● WHAT THIS TASK INVOLVES
For each line in the records that contains "firstname", make a copy.

═══

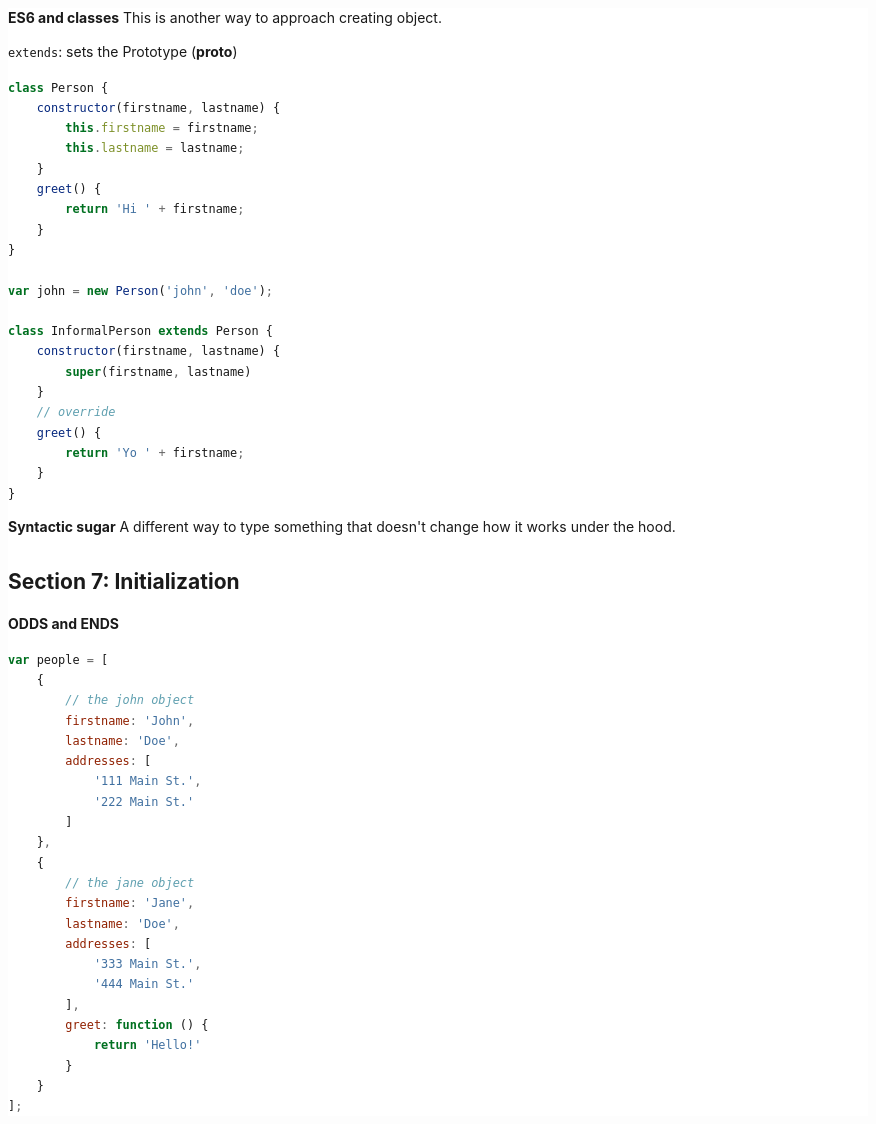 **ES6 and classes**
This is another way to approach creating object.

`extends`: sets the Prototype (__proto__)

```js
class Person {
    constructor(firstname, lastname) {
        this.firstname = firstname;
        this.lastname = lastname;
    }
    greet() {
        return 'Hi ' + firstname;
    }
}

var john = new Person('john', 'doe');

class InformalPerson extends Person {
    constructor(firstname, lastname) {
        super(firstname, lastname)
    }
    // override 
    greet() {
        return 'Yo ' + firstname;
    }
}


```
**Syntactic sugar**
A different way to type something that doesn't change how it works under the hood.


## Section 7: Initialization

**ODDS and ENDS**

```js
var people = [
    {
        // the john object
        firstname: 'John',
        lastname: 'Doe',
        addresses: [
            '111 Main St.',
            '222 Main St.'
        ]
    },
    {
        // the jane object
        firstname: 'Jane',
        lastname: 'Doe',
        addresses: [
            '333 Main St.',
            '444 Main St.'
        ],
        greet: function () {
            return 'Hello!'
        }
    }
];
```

═══

● ANSWER SECTION
    constructor(firstname, lastname) {
        this.firstname = firstname;
        return 'Hi ' + firstname;
    constructor(firstname, lastname) {
        super(firstname, lastname)
        return 'Yo ' + firstname;
        firstname: 'John',
        firstname: 'Jane',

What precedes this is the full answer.